What initially inspired you to get into the hospitality business? My love for beautiful things and a passion for travel inspired me to pursue a career in luxury design, which ultimately led me to hospitality design. I was a first-generation college student at FIT, and now I’m the first female managing director of Pierre-Yves Rochon, a Parisian heritage design studio. Curiosity, hard work and a voracious desire for new challenges fueled my rise.
Who were some of your mentors or role models, male or female, and what were their most valuable lessons? In my first two decades of my career, I sought out strong, nurturing female and male mentors. I looked for mentors who explained “the why,” who’d sit and draw with me and who inspired and challenged me. Challenges work both ways: both the mentor and the mentee need to lean into discomfort. Discomfort with challenges makes way for new ideas.
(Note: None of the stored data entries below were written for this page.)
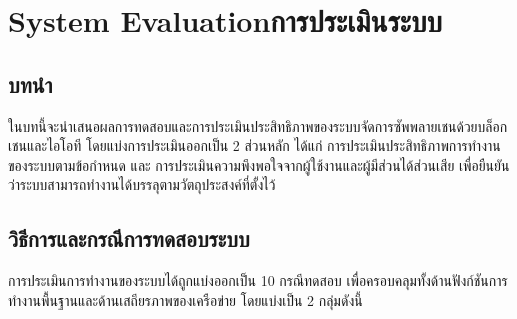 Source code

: \chapter{\ifproject%
\ifenglish System Evaluation\else การประเมินระบบ\fi
\fi}

\section{บทนำ}
ในบทนี้จะนำเสนอผลการทดสอบและการประเมินประสิทธิภาพของระบบจัดการซัพพลายเชนด้วยบล็อกเชนและไอโอที โดยแบ่งการประเมินออกเป็น 2 ส่วนหลัก ได้แก่ การประเมินประสิทธิภาพการทำงานของระบบตามข้อกำหนด และ การประเมินความพึงพอใจจากผู้ใช้งานและผู้มีส่วนได้ส่วนเสีย เพื่อยืนยันว่าระบบสามารถทำงานได้บรรลุตามวัตถุประสงค์ที่ตั้งไว้

\section{วิธีการและกรณีการทดสอบระบบ} 
การประเมินการทำงานของระบบได้ถูกแบ่งออกเป็น 10 กรณีทดสอบ เพื่อครอบคลุมทั้งด้านฟังก์ชันการทำงานพื้นฐานและด้านเสถียรภาพของเครือข่าย โดยแบ่งเป็น 2 กลุ่มดังนี้

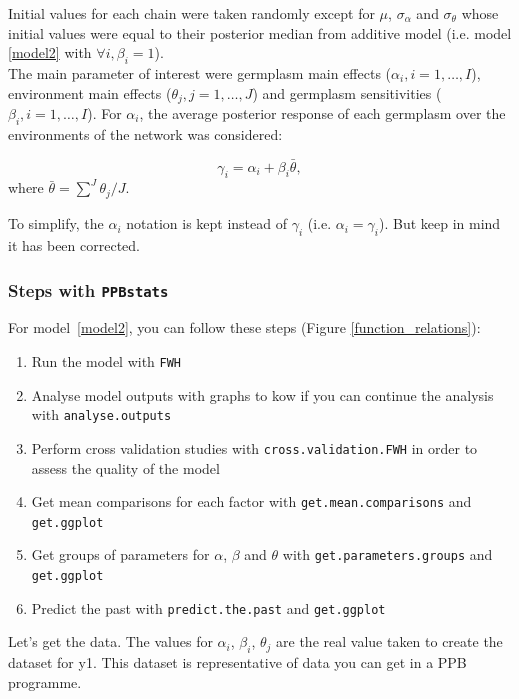 \documentclass{article}\usepackage[]{graphicx}\usepackage[]{color}
\newcommand{\pack}{\texttt{PPBstats}}
\begin{document}
Initial values for each chain were taken randomly except for $\mu$, $\sigma_{\alpha}$ and $\sigma_{\theta}$ whose initial values were equal to their posterior median from additive model (i.e. model \ref{model2} with $\forall i, \beta_{i}=1$). \\


The main parameter of interest were 
germplasm main effects ($\alpha_{i}, i = 1,\ldots, I$), 
environment main effects ($\theta_{j}, j = 1,\ldots, J$) and 
germplasm sensitivities ($\beta_{i}, i = 1,\ldots, I$).
For $\alpha_i$, the average posterior response of each germplasm over the environments of the network was considered:

\begin{displaymath}
\gamma_i = \alpha_i + \beta_{i} \bar{\theta},
\end{displaymath}
where
$\bar{\theta} = \sum_{}^{J} \theta_j/J$.

To simplify, the $\alpha_i$ notation is kept instead of $\gamma_i$ (i.e. $\alpha_i = \gamma_i$).
But keep in mind it has been corrected.

\subsubsection{Steps with \pack}

For model~\ref{model2}, you can follow these steps (Figure \ref{function_relations}):

\begin{enumerate}
\item Run the model with \texttt{FWH}
\item Analyse model outputs with graphs to kow if you can continue the analysis with \texttt{analyse.outputs}
\item Perform cross validation studies with \texttt{cross.validation.FWH} in order to assess the quality of the model
\item Get mean comparisons for each factor with \texttt{get.mean.comparisons} and \texttt{get.ggplot}
\item Get groups of parameters for $\alpha$, $\beta$ and $\theta$ with \texttt{get.parameters.groups} and \texttt{get.ggplot}
\item Predict the past with \texttt{predict.the.past} and \texttt{get.ggplot}
\end{enumerate}

Let's get the data.
The values for $\alpha_i$, $\beta_i$, $\theta_j$ are the real value taken to create the dataset for y1.
This dataset is representative of data you can get in a PPB programme.
\end{document}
No one ever told me, “You can’t make it.” But back in the 1980’s, a well-meaning mentor once advised me, “Just remember, it’s a man’s world, learn to navigate that and you will do well in your career.” Not fazed or insulted, I viewed this as sage advice to a young woman embarking on her career and pushed past career boundaries that have traditionally been set for women.
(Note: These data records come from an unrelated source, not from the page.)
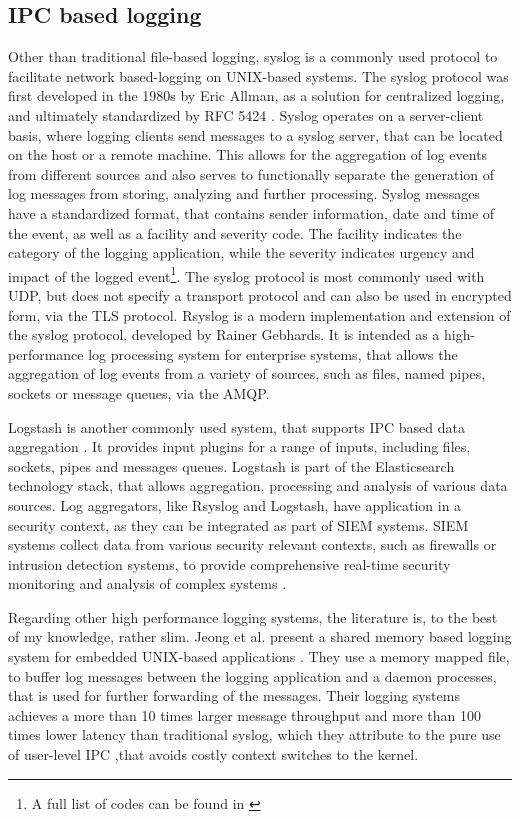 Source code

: \subsection{IPC based logging} \label{sec:ipc_logging}
Other than traditional file-based logging, syslog is a commonly used protocol to facilitate network based-logging
on UNIX-based systems. The syslog protocol was first developed in the 1980s by Eric Allman, as a solution
for centralized logging, and ultimately standardized by RFC 5424 \cite{gerhards2009}. Syslog operates on a server-client
basis, where logging clients send messages to a syslog server, that can be located on the host or a remote machine. This allows for
the aggregation of log events from different sources and also serves to functionally separate the generation of log messages from storing, analyzing
and further processing. 
Syslog messages have a standardized format, that contains sender information, date and time of the event, as well as a facility and severity code. The facility indicates
the category of the logging application, while the severity indicates urgency and impact of the logged event\footnote{A full list of codes can be found in \cite[p.10-11]{gerhards2009}}. 
The syslog protocol is most commonly used with \ac{UDP}, but does not specify a transport protocol and can also be used in 
encrypted form, via the \ac{TLS} protocol. 
Rsyslog is a modern implementation and extension of the syslog protocol, developed by Rainer Gebhards\cite{rsyslog}.
It is intended as a high-performance log processing system for enterprise systems, that allows the aggregation of log events
from a variety of sources, such as files, named pipes, sockets or message queues, via the \ac{AMQP}\cite{vinoski2006advanced}. 
\par
Logstash is another commonly used system, that supports \ac{IPC} based data aggregation \cite{logstash}. It provides input 
plugins for a range of inputs, including files, sockets, pipes and messages queues. Logstash is part of the Elasticsearch technology stack, that allows 
aggregation, processing and analysis of various data sources. Log aggregators, like Rsyslog and Logstash, have application in a security context,
as they can be integrated as part of \ac{SIEM} systems. \ac{SIEM} systems collect data from various security relevant contexts, such as firewalls or intrusion detection 
systems, to provide comprehensive real-time security monitoring and analysis of complex systems \cite{bhatt2014operational}.
\par
Regarding other high performance logging systems, the literature is, to the best of my knowledge, rather slim.
Jeong et al. present a shared memory based logging system for embedded UNIX-based applications \cite{jeong2013high}.
They use a memory mapped file, to buffer log messages between the logging application and a daemon processes, that is used for further forwarding of the messages.
Their logging systems achieves a more than 10 times larger message throughput and more than 100 times lower latency than traditional syslog, which they attribute 
to the pure use of user-level \ac{IPC} ,that avoids costly context switches to the kernel.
What’s your outlook for the future with regards to diversity and inclusion within hospitality? The more diversity there is in any organization means a broader perspective. The complexity of large hospitality projects always involves diverse teams of designers, planners, engineers, builders and other contributors. It’s important for existing leaders to make sure everyone has equal access to managerial roles in these long, complex projects. Hospitality is universal, yet it means different things to different cultures, and it’s important to have representation across the board.
While the pandemic was uniquely difficult on women, it also led to massive changes in the creative workplace. We are re-entering an almost unrecognizable professional universe. The power dynamic is rapidly shifting and we, as women, have our seats at the table.